Rove's donors were no exception to this trend, meaning he needed to do something to unruffle their feathers. Fast. "This is all about the donors," says another veteran strategist. And what better way to make a statement to donors than to formulate a brand-new strategy and splash it across the front page of the paper of record? Message: lessons learned. Course correction set. "This is a follow-the-shiny-ball strategy," the strategist argues. "It's smart to get donors focused on the future, focused on a new mission right away as opposed to waiting."

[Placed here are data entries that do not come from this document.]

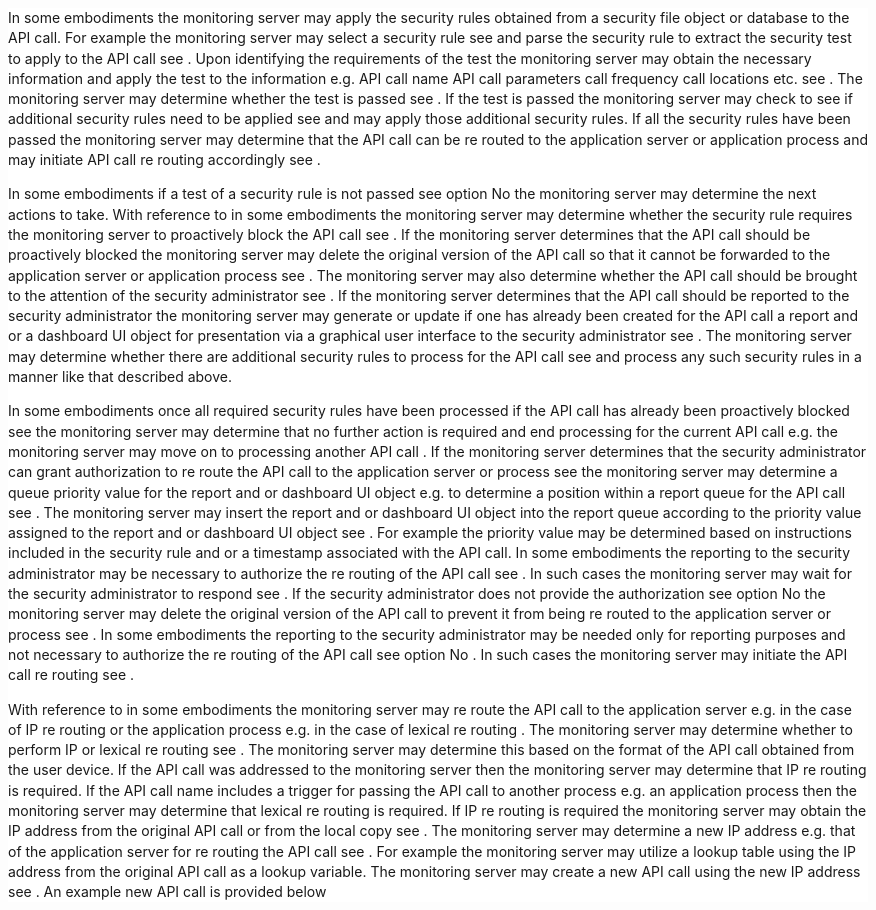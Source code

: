 In some embodiments the monitoring server may apply the security rules obtained from a security file object or database to the API call. For example the monitoring server may select a security rule see and parse the security rule to extract the security test to apply to the API call see . Upon identifying the requirements of the test the monitoring server may obtain the necessary information and apply the test to the information e.g. API call name API call parameters call frequency call locations etc. see . The monitoring server may determine whether the test is passed see . If the test is passed the monitoring server may check to see if additional security rules need to be applied see and may apply those additional security rules. If all the security rules have been passed the monitoring server may determine that the API call can be re routed to the application server or application process and may initiate API call re routing accordingly see .

In some embodiments if a test of a security rule is not passed see option No the monitoring server may determine the next actions to take. With reference to in some embodiments the monitoring server may determine whether the security rule requires the monitoring server to proactively block the API call see . If the monitoring server determines that the API call should be proactively blocked the monitoring server may delete the original version of the API call so that it cannot be forwarded to the application server or application process see . The monitoring server may also determine whether the API call should be brought to the attention of the security administrator see . If the monitoring server determines that the API call should be reported to the security administrator the monitoring server may generate or update if one has already been created for the API call a report and or a dashboard UI object for presentation via a graphical user interface to the security administrator see . The monitoring server may determine whether there are additional security rules to process for the API call see and process any such security rules in a manner like that described above.

In some embodiments once all required security rules have been processed if the API call has already been proactively blocked see the monitoring server may determine that no further action is required and end processing for the current API call e.g. the monitoring server may move on to processing another API call . If the monitoring server determines that the security administrator can grant authorization to re route the API call to the application server or process see the monitoring server may determine a queue priority value for the report and or dashboard UI object e.g. to determine a position within a report queue for the API call see . The monitoring server may insert the report and or dashboard UI object into the report queue according to the priority value assigned to the report and or dashboard UI object see . For example the priority value may be determined based on instructions included in the security rule and or a timestamp associated with the API call. In some embodiments the reporting to the security administrator may be necessary to authorize the re routing of the API call see . In such cases the monitoring server may wait for the security administrator to respond see . If the security administrator does not provide the authorization see option No the monitoring server may delete the original version of the API call to prevent it from being re routed to the application server or process see . In some embodiments the reporting to the security administrator may be needed only for reporting purposes and not necessary to authorize the re routing of the API call see option No . In such cases the monitoring server may initiate the API call re routing see .

With reference to in some embodiments the monitoring server may re route the API call to the application server e.g. in the case of IP re routing or the application process e.g. in the case of lexical re routing . The monitoring server may determine whether to perform IP or lexical re routing see . The monitoring server may determine this based on the format of the API call obtained from the user device. If the API call was addressed to the monitoring server then the monitoring server may determine that IP re routing is required. If the API call name includes a trigger for passing the API call to another process e.g. an application process then the monitoring server may determine that lexical re routing is required. If IP re routing is required the monitoring server may obtain the IP address from the original API call or from the local copy see . The monitoring server may determine a new IP address e.g. that of the application server for re routing the API call see . For example the monitoring server may utilize a lookup table using the IP address from the original API call as a lookup variable. The monitoring server may create a new API call using the new IP address see . An example new API call is provided below 
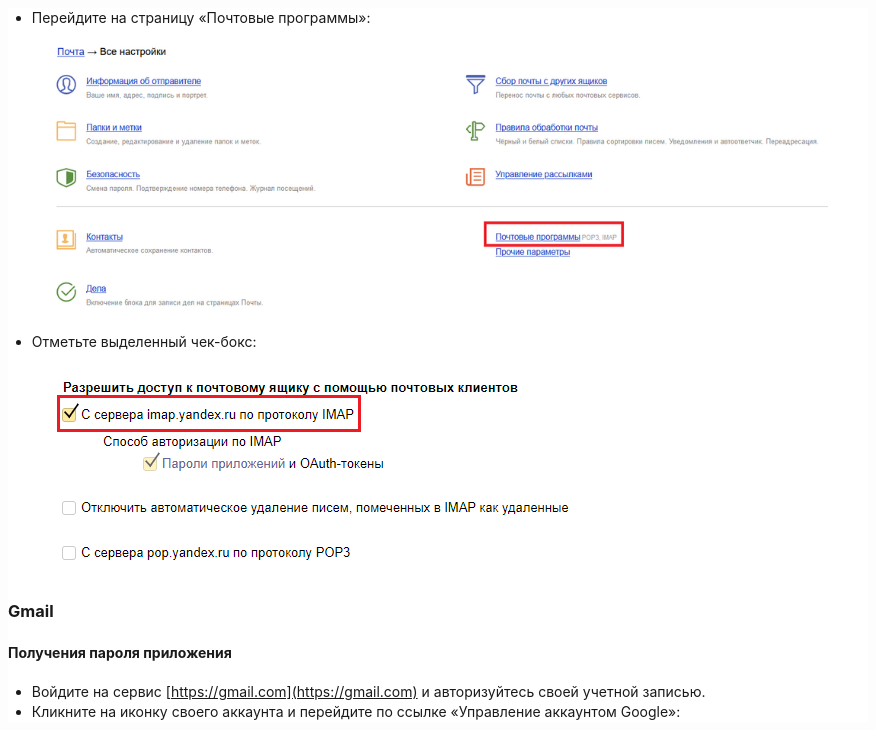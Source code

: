 * Перейдите на страницу «Почтовые программы»:

<figure><img src="../../../../.gitbook/assets/2 (1) (1).png" alt=""><figcaption></figcaption></figure>

* Отметьте выделенный чек-бокс:

<figure><img src="../../../../.gitbook/assets/checkbox.png" alt=""><figcaption></figcaption></figure>

### Gmail

#### **Получения пароля приложения**

* Войдите на сервис [https://gmail.com](https://gmail.com) и авторизуйтесь своей учетной записью.
* Кликните на иконку своего аккаунта и перейдите по ссылке «Управление аккаунтом Google»:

As for the backlash among purists, some political watchers assume this too is all part of the larger plan. How better to reassure anxious donors that their distaste for Akin-like candidates is shared than to poke a stick in the eye of the party's anti-establishment forces-and, for good measure, to do so in the newspaper that symbolizes all that hard-core conservatives despise? Rove isn't an idiot, Republicans point out. He may have simply calculated that it was worth the short-term beating in order to show his donors some love, and thus live to fight another day.
If you're going to raise large amounts of political money, one of the best ways is to convince donors they're part of something new, transformative, and exciting, a dramatic change that will remake the political landscape. People who raise money need to tell donors a story, explaining to them how they're part of history in the making. "Give me a whole lot of money so we can do the same old thing" isn't much of a story. And if you've just lost an election, when you go back to a donor who gave you $5 million a year ago, money that looks to have been flushed down the toilet, you need a new story to tell him. Rove's story today is essentially this: There's a fight going on for the soul of the Republican party, between the smart, hard-headed, realistic people who know how to win, and the crazy people who will drive the GOP off a cliff, leading to the election of more socialist radicals who would bring about horrors like the taxation of investment income on the same rate schedule as wage income, and if that dystopian nightmare is to be stopped, the first step is to rein in the Tea Party.
It's not a bad story, and I'm sure there are plenty of rich Republicans who believe it. The truth is that there really isn't a fight going on for the soul of the GOP-from a policy standpoint, what the Tea Party wants and what the pragmatists like Rove want are almost identical. The argument is just about tactics. Rove may not be able to raise the $175 million Crossroads did in 2012. But he'll do all right.